Attacks of opportunity
Trunk-only: This article pertains to a feature of Crawl which is being tested. It will likely change before the next release, and may even be removed entirely.
- This page is a stub. You could probably expand this page should you wish to do so.
When you move away from an enemy, they have a small (1/3) chance of taking advantage and launching a free attack. Repositioning and retreating is often still good, but keep an eye out for those extra attacks.

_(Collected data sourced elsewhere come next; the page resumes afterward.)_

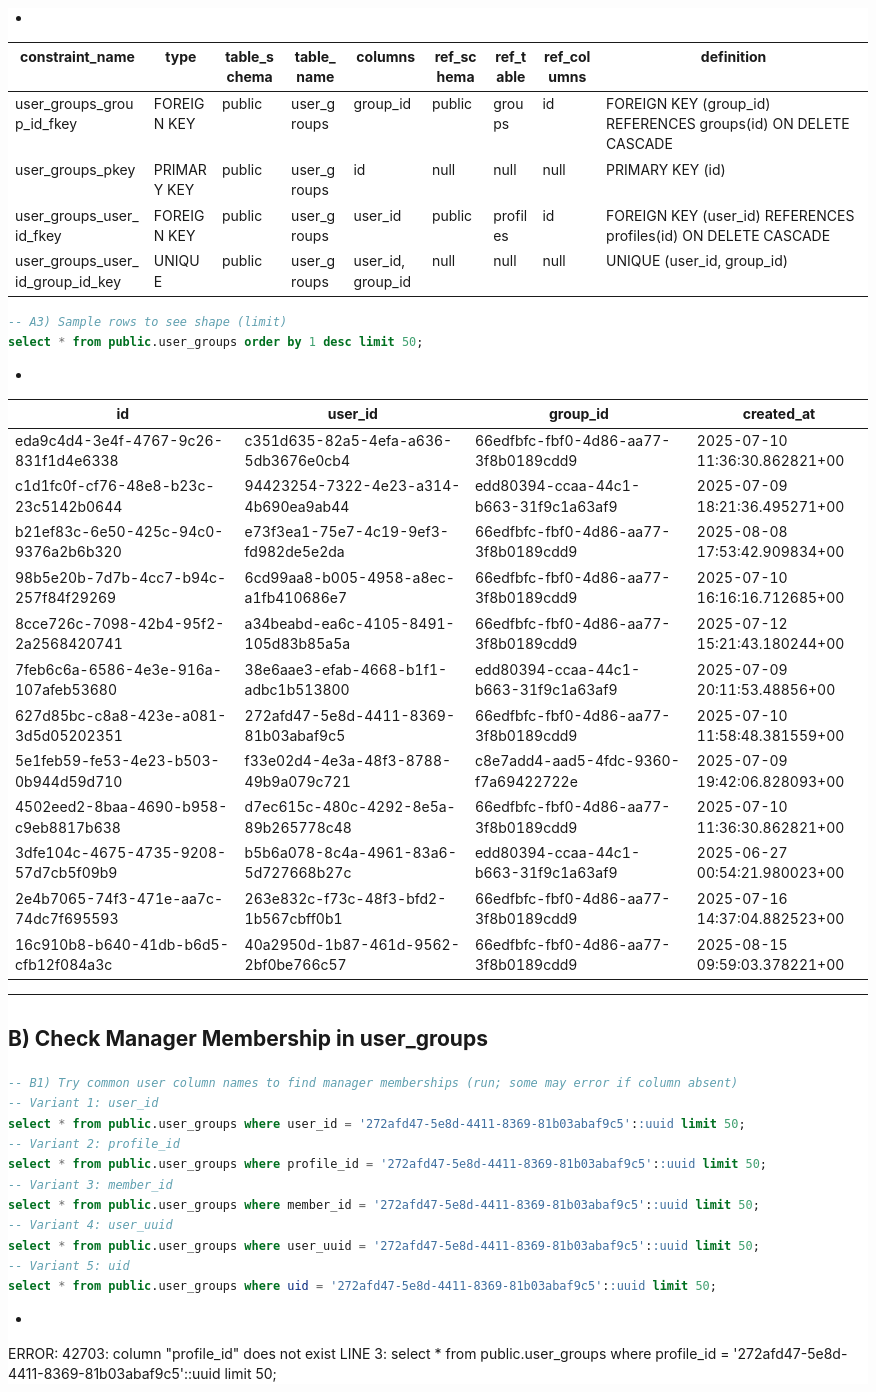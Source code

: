 * 
| constraint_name                  | type        | table_schema | table_name  | columns           | ref_schema | ref_table | ref_columns | definition                                                      |
| -------------------------------- | ----------- | ------------ | ----------- | ----------------- | ---------- | --------- | ----------- | --------------------------------------------------------------- |
| user_groups_group_id_fkey        | FOREIGN KEY | public       | user_groups | group_id          | public     | groups    | id          | FOREIGN KEY (group_id) REFERENCES groups(id) ON DELETE CASCADE  |
| user_groups_pkey                 | PRIMARY KEY | public       | user_groups | id                | null       | null      | null        | PRIMARY KEY (id)                                                |
| user_groups_user_id_fkey         | FOREIGN KEY | public       | user_groups | user_id           | public     | profiles  | id          | FOREIGN KEY (user_id) REFERENCES profiles(id) ON DELETE CASCADE |
| user_groups_user_id_group_id_key | UNIQUE      | public       | user_groups | user_id, group_id | null       | null      | null        | UNIQUE (user_id, group_id)                                      |

```sql
-- A3) Sample rows to see shape (limit)
select * from public.user_groups order by 1 desc limit 50;
```
* 
| id                                   | user_id                              | group_id                             | created_at                    |
| ------------------------------------ | ------------------------------------ | ------------------------------------ | ----------------------------- |
| eda9c4d4-3e4f-4767-9c26-831f1d4e6338 | c351d635-82a5-4efa-a636-5db3676e0cb4 | 66edfbfc-fbf0-4d86-aa77-3f8b0189cdd9 | 2025-07-10 11:36:30.862821+00 |
| c1d1fc0f-cf76-48e8-b23c-23c5142b0644 | 94423254-7322-4e23-a314-4b690ea9ab44 | edd80394-ccaa-44c1-b663-31f9c1a63af9 | 2025-07-09 18:21:36.495271+00 |
| b21ef83c-6e50-425c-94c0-9376a2b6b320 | e73f3ea1-75e7-4c19-9ef3-fd982de5e2da | 66edfbfc-fbf0-4d86-aa77-3f8b0189cdd9 | 2025-08-08 17:53:42.909834+00 |
| 98b5e20b-7d7b-4cc7-b94c-257f84f29269 | 6cd99aa8-b005-4958-a8ec-a1fb410686e7 | 66edfbfc-fbf0-4d86-aa77-3f8b0189cdd9 | 2025-07-10 16:16:16.712685+00 |
| 8cce726c-7098-42b4-95f2-2a2568420741 | a34beabd-ea6c-4105-8491-105d83b85a5a | 66edfbfc-fbf0-4d86-aa77-3f8b0189cdd9 | 2025-07-12 15:21:43.180244+00 |
| 7feb6c6a-6586-4e3e-916a-107afeb53680 | 38e6aae3-efab-4668-b1f1-adbc1b513800 | edd80394-ccaa-44c1-b663-31f9c1a63af9 | 2025-07-09 20:11:53.48856+00  |
| 627d85bc-c8a8-423e-a081-3d5d05202351 | 272afd47-5e8d-4411-8369-81b03abaf9c5 | 66edfbfc-fbf0-4d86-aa77-3f8b0189cdd9 | 2025-07-10 11:58:48.381559+00 |
| 5e1feb59-fe53-4e23-b503-0b944d59d710 | f33e02d4-4e3a-48f3-8788-49b9a079c721 | c8e7add4-aad5-4fdc-9360-f7a69422722e | 2025-07-09 19:42:06.828093+00 |
| 4502eed2-8baa-4690-b958-c9eb8817b638 | d7ec615c-480c-4292-8e5a-89b265778c48 | 66edfbfc-fbf0-4d86-aa77-3f8b0189cdd9 | 2025-07-10 11:36:30.862821+00 |
| 3dfe104c-4675-4735-9208-57d7cb5f09b9 | b5b6a078-8c4a-4961-83a6-5d727668b27c | edd80394-ccaa-44c1-b663-31f9c1a63af9 | 2025-06-27 00:54:21.980023+00 |
| 2e4b7065-74f3-471e-aa7c-74dc7f695593 | 263e832c-f73c-48f3-bfd2-1b567cbff0b1 | 66edfbfc-fbf0-4d86-aa77-3f8b0189cdd9 | 2025-07-16 14:37:04.882523+00 |
| 16c910b8-b640-41db-b6d5-cfb12f084a3c | 40a2950d-1b87-461d-9562-2bf0be766c57 | 66edfbfc-fbf0-4d86-aa77-3f8b0189cdd9 | 2025-08-15 09:59:03.378221+00 |

---

## B) Check Manager Membership in user_groups

```sql
-- B1) Try common user column names to find manager memberships (run; some may error if column absent)
-- Variant 1: user_id
select * from public.user_groups where user_id = '272afd47-5e8d-4411-8369-81b03abaf9c5'::uuid limit 50;
-- Variant 2: profile_id
select * from public.user_groups where profile_id = '272afd47-5e8d-4411-8369-81b03abaf9c5'::uuid limit 50;
-- Variant 3: member_id
select * from public.user_groups where member_id = '272afd47-5e8d-4411-8369-81b03abaf9c5'::uuid limit 50;
-- Variant 4: user_uuid
select * from public.user_groups where user_uuid = '272afd47-5e8d-4411-8369-81b03abaf9c5'::uuid limit 50;
-- Variant 5: uid
select * from public.user_groups where uid = '272afd47-5e8d-4411-8369-81b03abaf9c5'::uuid limit 50;
```
* 
ERROR:  42703: column "profile_id" does not exist
LINE 3: select * from public.user_groups where profile_id = '272afd47-5e8d-4411-8369-81b03abaf9c5'::uuid limit 50;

Adjacent enemies may trigger an attack of opportunity on movement. Capable enemies of same or faster movement speed will have a 1/3 chance to get a free attack whenever you move. Attacks of opportunity are for most intents and purposes equal to a regular melee attack, though many movement-related attack flavours (engulf, ensnare, constriction, trample, phantom's blink with, and blink frog's blink) don't trigger, and self-destructing enemies like lurking horrors and creeping infernos won't blow up.
There are several situations when monsters won't be able to get free attacks on you:
- Monsters that are slower than you don't get a free attack.
- Confused, fleeing, or incapacitated (asleep, caught in a web or net) monsters are unable to chase you.
- Monsters that cannot see you cannot perform attacks of opportunity.
- Even monsters with reaching attacks must be right next to you to launch a free attack. You can kite a gnoll with a polearm or a snapping turtle absolutely safely as long as you have at least a tile of distance from them.
- The player becomes immune to attacks of opportunity while performing martial attacks or rampaging.
Note: slow attacking monsters lose a turn after an attack of opportunity, so you can get a tile after an ogre swings at you.
History
- Attacks of opportunity will be introduced in 0.29 as a replacement for the energy randomisation.